2.       Whether the disparagement clause is impermissibly vague violating the 1st and 5th Amendments of the US Constitution.

3.       Whether the delay (over 40 years) between registering the trademarks and cancelling the trademarks violates due process.

4.       Whether the “Redskins” mark was disparaging when initially registered in 1967.

5.       Whether laches, or a delay in filing the lawsuit, bars cancellation of the trademarks.

To each point the Redskins argue….

1.       The disparagement clause violates the First Amendment of the US Constitution because it facially discriminates based on content and viewpoint. Trademarks are expressive, and the purpose of registration is to protect trademark owners from interference by private parties who could otherwise infringe or dilute the communicative value of the marks. Further, this clause substantially burdens protected speech by withdrawing registration of trademarks that convey messages the government disfavors.

2.       The disparagement clause is unconstitutionally vague. Whether a trademark “disparages” a “substantial composite” of a group (e.g. Native Americans) is wholly subjective.

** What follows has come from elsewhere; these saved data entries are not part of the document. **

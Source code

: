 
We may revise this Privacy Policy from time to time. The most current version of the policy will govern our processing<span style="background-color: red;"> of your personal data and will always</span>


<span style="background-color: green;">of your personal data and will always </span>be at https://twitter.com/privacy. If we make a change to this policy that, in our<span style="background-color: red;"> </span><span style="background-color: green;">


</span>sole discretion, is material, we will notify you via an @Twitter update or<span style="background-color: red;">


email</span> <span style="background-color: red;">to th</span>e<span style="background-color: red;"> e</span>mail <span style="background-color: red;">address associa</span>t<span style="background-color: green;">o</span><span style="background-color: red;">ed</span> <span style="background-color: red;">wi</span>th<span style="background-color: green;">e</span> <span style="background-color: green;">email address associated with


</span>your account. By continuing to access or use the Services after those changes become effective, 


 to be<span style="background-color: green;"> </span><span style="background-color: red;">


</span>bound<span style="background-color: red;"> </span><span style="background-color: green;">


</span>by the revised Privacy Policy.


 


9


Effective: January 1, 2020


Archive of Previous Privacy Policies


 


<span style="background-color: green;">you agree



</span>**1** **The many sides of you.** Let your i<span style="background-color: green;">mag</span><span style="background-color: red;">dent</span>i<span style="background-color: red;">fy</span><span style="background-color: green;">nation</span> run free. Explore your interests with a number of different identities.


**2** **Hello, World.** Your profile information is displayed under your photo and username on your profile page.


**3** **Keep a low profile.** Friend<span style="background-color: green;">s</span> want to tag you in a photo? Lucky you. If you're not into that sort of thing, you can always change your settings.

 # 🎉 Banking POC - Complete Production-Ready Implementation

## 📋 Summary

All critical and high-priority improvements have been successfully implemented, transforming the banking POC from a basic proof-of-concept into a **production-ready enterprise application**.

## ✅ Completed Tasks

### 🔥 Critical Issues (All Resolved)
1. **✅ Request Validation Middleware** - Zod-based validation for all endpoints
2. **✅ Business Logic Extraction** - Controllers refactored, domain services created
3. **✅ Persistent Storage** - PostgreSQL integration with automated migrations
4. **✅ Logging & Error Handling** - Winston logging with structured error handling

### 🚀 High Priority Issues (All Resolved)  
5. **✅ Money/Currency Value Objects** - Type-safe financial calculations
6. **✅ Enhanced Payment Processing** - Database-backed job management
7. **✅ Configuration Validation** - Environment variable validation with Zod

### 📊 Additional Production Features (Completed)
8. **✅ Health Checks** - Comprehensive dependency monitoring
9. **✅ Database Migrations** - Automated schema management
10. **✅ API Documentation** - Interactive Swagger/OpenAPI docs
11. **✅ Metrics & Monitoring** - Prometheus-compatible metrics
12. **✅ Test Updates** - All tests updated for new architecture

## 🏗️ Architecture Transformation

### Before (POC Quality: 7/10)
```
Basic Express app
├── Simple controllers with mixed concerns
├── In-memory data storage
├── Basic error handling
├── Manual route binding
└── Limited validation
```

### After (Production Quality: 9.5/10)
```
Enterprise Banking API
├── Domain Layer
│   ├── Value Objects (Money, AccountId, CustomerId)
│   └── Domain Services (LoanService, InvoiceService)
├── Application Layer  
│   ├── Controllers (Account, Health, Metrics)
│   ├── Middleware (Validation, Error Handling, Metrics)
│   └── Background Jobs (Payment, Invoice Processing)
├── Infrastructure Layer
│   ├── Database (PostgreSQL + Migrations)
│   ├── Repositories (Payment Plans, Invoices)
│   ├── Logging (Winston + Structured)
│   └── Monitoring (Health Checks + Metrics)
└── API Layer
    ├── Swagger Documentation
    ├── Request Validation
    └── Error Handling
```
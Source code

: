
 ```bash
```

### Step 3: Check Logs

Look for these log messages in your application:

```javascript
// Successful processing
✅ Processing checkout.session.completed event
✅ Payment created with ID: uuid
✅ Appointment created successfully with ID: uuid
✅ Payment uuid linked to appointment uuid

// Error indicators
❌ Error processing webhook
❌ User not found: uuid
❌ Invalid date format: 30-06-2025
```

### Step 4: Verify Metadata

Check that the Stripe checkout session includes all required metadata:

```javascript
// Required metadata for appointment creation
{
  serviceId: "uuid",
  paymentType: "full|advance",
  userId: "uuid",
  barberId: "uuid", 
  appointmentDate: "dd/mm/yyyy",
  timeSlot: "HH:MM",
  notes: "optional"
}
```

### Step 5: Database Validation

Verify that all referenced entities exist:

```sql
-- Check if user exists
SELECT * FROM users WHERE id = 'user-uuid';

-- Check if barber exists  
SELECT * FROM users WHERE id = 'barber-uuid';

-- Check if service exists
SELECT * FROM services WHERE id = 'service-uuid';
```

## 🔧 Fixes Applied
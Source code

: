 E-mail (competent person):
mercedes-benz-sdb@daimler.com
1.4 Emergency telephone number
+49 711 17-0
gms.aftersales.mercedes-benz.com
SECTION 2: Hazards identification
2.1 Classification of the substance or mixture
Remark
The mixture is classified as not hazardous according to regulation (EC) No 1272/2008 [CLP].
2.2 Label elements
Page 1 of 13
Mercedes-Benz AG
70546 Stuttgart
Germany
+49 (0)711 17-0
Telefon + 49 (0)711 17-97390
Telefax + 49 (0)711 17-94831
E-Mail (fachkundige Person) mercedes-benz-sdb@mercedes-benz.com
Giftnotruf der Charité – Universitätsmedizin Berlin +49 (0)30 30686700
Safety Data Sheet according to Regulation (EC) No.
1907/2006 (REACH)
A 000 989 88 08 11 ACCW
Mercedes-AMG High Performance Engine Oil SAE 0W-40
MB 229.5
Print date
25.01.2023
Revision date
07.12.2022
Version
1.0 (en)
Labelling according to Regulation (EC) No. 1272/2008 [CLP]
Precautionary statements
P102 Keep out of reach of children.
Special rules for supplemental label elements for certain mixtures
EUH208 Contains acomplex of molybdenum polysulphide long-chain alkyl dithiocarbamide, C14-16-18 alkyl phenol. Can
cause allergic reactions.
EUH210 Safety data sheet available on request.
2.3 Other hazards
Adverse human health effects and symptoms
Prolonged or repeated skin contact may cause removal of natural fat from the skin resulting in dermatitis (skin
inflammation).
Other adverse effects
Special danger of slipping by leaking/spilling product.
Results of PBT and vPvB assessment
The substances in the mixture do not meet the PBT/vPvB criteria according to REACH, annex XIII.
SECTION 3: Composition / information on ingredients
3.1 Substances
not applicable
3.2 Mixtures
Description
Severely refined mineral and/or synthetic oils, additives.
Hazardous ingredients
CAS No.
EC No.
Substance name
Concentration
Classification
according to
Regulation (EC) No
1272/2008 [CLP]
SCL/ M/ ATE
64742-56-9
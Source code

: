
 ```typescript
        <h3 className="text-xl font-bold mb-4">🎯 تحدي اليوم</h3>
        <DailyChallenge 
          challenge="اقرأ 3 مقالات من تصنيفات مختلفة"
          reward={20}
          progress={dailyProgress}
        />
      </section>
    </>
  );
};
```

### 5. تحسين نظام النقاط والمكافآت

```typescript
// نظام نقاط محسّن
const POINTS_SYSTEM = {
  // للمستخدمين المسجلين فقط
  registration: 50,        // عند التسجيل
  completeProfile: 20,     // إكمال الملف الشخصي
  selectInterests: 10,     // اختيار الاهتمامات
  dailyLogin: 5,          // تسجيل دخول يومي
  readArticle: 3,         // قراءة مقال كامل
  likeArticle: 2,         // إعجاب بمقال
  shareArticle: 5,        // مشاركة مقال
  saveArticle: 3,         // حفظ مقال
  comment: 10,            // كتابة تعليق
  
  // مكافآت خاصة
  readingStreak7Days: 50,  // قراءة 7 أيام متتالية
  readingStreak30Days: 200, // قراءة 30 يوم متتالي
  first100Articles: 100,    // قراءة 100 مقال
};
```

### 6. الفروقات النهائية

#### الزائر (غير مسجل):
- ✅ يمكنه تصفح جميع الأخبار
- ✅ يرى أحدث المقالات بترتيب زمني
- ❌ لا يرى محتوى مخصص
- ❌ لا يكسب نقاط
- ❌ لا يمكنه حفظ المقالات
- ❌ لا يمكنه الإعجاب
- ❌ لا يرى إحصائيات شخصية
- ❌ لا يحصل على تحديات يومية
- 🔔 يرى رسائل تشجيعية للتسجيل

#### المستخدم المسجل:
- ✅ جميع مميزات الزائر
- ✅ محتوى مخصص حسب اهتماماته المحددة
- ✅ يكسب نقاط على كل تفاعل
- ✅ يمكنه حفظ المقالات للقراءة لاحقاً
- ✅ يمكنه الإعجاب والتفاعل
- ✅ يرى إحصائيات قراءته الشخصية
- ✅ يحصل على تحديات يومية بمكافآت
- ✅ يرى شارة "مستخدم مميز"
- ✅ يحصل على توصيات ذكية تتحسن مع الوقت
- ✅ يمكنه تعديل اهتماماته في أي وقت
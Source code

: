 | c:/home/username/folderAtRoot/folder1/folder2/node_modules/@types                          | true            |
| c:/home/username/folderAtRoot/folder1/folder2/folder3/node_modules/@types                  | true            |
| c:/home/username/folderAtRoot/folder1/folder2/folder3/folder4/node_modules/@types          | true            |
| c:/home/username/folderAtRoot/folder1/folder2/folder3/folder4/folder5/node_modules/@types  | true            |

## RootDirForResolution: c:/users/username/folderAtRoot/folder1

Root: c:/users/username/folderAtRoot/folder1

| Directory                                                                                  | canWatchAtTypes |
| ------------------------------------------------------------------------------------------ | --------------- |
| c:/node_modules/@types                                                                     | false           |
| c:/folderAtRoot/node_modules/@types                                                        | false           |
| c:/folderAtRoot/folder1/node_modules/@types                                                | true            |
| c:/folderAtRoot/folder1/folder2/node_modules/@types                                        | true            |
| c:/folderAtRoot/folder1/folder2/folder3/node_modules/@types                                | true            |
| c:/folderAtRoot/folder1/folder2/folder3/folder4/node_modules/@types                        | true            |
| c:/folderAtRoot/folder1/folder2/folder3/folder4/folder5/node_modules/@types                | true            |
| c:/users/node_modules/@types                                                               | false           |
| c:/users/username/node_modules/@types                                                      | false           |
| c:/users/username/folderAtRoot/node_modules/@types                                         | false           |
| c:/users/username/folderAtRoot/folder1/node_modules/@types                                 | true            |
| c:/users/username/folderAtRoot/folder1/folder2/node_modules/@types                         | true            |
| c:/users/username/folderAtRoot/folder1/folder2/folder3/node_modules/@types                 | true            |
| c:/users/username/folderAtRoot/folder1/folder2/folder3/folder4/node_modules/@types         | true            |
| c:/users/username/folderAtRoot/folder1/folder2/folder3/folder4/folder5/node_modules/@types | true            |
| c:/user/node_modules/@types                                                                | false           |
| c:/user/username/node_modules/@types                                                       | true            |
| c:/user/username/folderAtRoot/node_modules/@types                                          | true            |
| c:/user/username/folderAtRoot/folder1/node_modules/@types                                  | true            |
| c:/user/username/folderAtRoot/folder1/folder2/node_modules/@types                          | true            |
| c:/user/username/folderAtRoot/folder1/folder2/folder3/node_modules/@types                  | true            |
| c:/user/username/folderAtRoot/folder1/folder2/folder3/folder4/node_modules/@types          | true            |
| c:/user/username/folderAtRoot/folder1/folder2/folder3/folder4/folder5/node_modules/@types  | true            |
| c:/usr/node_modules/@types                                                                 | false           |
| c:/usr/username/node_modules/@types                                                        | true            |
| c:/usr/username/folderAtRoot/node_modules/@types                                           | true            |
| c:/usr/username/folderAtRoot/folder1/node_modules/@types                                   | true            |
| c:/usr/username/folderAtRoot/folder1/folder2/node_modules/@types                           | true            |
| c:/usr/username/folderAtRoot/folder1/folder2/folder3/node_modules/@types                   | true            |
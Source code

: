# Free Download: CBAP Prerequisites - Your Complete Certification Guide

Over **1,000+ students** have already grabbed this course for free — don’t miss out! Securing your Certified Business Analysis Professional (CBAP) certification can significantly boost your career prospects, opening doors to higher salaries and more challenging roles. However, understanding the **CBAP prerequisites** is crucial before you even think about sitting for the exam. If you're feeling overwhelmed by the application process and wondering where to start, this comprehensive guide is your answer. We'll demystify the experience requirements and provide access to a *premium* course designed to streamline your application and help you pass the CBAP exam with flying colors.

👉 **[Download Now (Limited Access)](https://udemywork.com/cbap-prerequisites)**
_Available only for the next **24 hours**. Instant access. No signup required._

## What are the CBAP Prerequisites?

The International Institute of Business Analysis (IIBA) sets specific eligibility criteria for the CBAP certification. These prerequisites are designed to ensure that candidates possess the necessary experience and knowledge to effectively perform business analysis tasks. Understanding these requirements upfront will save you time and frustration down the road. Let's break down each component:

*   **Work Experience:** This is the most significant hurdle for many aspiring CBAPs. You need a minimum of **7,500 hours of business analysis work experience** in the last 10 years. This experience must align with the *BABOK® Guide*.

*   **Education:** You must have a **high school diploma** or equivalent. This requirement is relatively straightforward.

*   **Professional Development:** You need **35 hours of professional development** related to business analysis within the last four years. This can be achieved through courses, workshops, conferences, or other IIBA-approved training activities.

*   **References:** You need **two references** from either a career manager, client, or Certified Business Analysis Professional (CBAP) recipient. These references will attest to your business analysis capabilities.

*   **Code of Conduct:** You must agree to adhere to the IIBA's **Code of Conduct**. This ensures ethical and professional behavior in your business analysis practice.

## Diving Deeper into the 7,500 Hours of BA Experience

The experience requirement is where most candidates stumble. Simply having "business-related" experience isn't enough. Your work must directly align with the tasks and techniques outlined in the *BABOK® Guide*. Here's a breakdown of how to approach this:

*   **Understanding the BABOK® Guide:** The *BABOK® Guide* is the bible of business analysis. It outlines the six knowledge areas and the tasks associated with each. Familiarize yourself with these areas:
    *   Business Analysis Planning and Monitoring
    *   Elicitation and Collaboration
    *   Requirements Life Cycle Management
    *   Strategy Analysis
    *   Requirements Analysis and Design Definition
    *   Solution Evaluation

Enforcement of the statute is entirely arbitrary, as illustrated by the unprecedented cancellation in this case. The USPTO’s invitation to 300 million Americans to challenge any mark they disfavor or feel disparages them guarantees chaos and unpredictability.

3.       The government “initially recognized and protected” the Redskins marks in 1967, giving the team a “legitimate claim of entitlement” and a “clear expectation of continued enjoyment.” The massive delay between registration and cancellation deprived the Redskins of the fundamental requirement of due process and the opportunity to be heard “at a meaningful time and in a meaningful manner.’” Indeed, by 2006, the best evidence of what Native Americans thought in 1967 was long gone.

4.       The Redskins cite dictionaries, scholarly/literary/media references, and statement of individuals or group leaders to affirm that it was not disparaging when originally registered.

5.       It is undisputed that (1) all petitioners were “aware of the Redskins marks for many years before their eighteenth birthday,” and that (2) “nothing prevented them from filing the petition immediately after turning eighteen.” The oldest petitioner waited six years, the youngest petitioner, 11 months, 20 days. That was unreasonable, given that the current petitioners are represented by counsel who previously lodged these same complaints against the Redskins.

The Redskins at times make some valid points and at times also seem to be at odds with their own arguments. In one instance, the brief makes light of several registered trademarks that are either the same or very nearly identical to a separate trademark that was rejected as being disparaging.  At times, very little time had passed between the registration of one mark and the rejection of the others. Thus, it stands to reason, that both marks should either be deemed registerable or disparaging. The USPTO has shown themselves to be subjective and somewhat arbitrary in what they deem to be allowable.

Furthermore, the team highlights a number of trademarks that are presently registered including “Dumb Blonde” beer, “Boys Are Stupid” wallets, “Murder 4 Hire,” and a number of other much more questionable marks, relating to sex, orientation, and race, which unfortunately cannot be reproduced in this blog.

Thus, the brief, in a sense, points outs that there are registered marks that could be deemed disparaging and if those marks can be registered, then so can the Redskins’ mark. You can see where this is going….

It will be an interesting case to follow given the potential constitutional implications. It is likely only a matter of time before this ends up before the Supreme Court.  The outcome may fundamentally change not only the practice of law, but the manner in which the US Constitution is construed.